This regime change at Cisco isn't going to spark explosive gains in CSCO stock - but CSCO stock isn't going to be hurt by it either.
"I'm encouraged to see they're changing leaders. I think that Chambers has been there a little bit too long," Money Morning Defense & Tech Specialist Michael A. Robinson said.
Chambers was certainly a great creator of shareholder value in his long tenure.
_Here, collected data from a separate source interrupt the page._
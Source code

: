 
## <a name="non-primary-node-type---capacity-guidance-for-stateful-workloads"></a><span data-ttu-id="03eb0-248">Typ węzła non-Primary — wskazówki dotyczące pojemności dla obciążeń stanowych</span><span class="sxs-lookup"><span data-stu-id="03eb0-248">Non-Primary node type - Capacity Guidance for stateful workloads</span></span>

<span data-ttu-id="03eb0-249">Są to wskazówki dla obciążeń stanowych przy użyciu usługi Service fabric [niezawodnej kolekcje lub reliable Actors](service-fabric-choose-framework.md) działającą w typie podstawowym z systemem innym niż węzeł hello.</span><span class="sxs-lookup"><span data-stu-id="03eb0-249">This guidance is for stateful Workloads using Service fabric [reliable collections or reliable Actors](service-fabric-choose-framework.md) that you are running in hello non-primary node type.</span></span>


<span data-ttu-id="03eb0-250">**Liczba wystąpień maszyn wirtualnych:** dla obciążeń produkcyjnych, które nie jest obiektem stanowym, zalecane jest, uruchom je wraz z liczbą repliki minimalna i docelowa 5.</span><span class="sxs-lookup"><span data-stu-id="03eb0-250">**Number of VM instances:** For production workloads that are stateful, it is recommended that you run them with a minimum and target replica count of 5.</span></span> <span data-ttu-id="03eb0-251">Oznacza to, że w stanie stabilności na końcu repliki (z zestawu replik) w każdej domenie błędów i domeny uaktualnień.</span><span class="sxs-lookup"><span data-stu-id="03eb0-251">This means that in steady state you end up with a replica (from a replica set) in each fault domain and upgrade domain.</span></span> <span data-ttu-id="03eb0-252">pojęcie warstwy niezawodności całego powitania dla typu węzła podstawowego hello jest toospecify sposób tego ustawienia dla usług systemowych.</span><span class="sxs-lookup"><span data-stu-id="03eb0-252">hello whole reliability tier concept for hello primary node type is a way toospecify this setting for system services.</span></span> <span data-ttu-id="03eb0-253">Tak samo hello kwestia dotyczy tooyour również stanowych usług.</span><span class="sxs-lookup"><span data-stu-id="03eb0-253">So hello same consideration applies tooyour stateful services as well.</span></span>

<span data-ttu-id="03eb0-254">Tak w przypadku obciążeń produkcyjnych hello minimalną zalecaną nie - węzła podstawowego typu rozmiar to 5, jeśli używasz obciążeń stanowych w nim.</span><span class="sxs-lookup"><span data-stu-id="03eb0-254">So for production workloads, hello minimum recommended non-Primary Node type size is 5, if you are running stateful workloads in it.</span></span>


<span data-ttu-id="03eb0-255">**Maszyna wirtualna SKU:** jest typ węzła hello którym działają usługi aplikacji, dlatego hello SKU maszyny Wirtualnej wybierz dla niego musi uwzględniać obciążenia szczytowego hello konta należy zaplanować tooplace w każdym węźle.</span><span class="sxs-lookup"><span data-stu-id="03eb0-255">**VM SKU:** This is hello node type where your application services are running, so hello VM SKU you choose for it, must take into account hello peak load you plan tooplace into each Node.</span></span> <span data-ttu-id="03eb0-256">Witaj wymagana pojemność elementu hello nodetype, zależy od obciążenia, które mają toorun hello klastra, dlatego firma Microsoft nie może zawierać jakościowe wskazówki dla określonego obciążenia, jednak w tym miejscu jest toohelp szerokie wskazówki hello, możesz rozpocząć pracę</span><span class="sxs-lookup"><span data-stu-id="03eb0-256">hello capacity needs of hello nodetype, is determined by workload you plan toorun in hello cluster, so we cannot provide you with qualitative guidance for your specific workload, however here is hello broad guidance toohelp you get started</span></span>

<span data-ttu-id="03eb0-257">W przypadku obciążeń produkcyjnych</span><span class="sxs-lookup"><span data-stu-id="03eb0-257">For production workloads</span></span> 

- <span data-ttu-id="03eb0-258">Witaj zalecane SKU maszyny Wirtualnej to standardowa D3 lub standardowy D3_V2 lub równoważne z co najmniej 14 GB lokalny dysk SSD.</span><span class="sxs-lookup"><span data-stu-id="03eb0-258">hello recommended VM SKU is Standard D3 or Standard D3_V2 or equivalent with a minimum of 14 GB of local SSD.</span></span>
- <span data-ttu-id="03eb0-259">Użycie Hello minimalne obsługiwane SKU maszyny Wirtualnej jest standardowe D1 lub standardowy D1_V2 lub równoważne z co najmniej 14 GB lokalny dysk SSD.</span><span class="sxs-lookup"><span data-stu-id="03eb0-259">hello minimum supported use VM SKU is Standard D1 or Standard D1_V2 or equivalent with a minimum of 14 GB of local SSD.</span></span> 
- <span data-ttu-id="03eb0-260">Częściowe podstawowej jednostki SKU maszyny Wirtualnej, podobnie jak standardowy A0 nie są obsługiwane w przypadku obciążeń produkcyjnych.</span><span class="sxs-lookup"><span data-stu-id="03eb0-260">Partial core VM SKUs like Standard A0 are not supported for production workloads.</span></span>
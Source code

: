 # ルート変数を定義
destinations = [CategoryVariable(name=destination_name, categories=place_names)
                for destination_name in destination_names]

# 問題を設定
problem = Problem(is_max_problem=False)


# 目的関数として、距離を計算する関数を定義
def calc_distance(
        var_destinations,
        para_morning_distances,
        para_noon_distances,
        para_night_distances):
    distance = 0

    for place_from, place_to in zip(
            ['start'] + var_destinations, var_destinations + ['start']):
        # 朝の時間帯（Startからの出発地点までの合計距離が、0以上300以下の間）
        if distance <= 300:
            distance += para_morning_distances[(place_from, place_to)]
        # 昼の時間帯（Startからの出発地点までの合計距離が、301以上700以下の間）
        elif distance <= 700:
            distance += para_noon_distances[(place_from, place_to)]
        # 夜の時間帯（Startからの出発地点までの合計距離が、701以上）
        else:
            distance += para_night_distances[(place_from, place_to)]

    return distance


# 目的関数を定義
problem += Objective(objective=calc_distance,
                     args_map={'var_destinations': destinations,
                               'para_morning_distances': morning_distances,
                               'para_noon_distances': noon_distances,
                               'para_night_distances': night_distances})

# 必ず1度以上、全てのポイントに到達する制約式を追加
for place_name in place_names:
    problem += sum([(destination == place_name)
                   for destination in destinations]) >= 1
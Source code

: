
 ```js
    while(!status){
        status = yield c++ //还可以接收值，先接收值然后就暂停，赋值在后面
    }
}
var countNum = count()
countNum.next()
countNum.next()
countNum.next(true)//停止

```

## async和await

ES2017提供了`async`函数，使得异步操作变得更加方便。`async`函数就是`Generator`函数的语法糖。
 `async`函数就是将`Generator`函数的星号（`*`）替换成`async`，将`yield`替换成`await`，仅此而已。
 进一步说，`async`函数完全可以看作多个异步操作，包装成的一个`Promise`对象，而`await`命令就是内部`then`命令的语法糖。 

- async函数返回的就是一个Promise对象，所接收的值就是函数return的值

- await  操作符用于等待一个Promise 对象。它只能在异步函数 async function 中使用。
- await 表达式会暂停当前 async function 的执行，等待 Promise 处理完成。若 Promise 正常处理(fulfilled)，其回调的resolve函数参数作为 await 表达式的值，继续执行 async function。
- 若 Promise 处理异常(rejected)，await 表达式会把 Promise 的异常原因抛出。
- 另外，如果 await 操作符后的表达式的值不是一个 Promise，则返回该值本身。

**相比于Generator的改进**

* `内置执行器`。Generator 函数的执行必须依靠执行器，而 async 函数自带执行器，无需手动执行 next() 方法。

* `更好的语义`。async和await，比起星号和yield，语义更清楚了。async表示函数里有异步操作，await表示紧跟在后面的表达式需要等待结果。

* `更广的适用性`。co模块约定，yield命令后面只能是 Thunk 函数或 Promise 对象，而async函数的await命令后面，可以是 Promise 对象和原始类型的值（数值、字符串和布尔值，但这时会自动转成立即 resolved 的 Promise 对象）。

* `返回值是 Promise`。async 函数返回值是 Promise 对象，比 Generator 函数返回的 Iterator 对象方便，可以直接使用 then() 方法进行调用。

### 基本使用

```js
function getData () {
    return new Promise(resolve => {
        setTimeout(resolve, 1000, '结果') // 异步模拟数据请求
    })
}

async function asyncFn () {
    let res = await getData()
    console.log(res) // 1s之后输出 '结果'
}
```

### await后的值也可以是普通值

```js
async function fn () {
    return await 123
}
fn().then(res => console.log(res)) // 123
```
Under Chambers, the CSCO stock price experienced nominal growth, with splits included, of almost 1,400%, from $1.90 a share when he stepped in to $28.40 when he left this past week.
Sales have grown from $4.1 billion in his first fiscal year as CEO to $47.1 billion - more than 1,000%. And income has grown in that same time from $913.3 million to $7.9 billion - more than 750%.
The pressure is now on Robbins to keep the momentum going.
And while Robbins likely won't be able to create the kind of sales and earnings growth that Chambers oversaw, or the same explosive CSCO stock price growth, it doesn't mean CSCO stock should be overlooked by investors.
CSCO stock is a good buy, Chambers or not.
Should I Buy CSCO Stock with New Cisco CEO?
The handoff of the CEO role from Chambers to Robbins has had an almost negligible impact on the CSCO stock price.
Since the announcement of Chambers' departure on May 5, CSCO stock has fallen about 2.6% - compared to the Dow Jones Industrial Average, which has fallen about 2.8% in that same period.
So obviously, investors are muted on their endorsements of a Robbins-led Cisco.
This is as expected.
Robbins isn't going to shake up Cisco. He's a long-time veteran and a company man through-and-through. His task at the moment is rather simple.
"The challenge for the new CEO will be defending market share," Robinson said.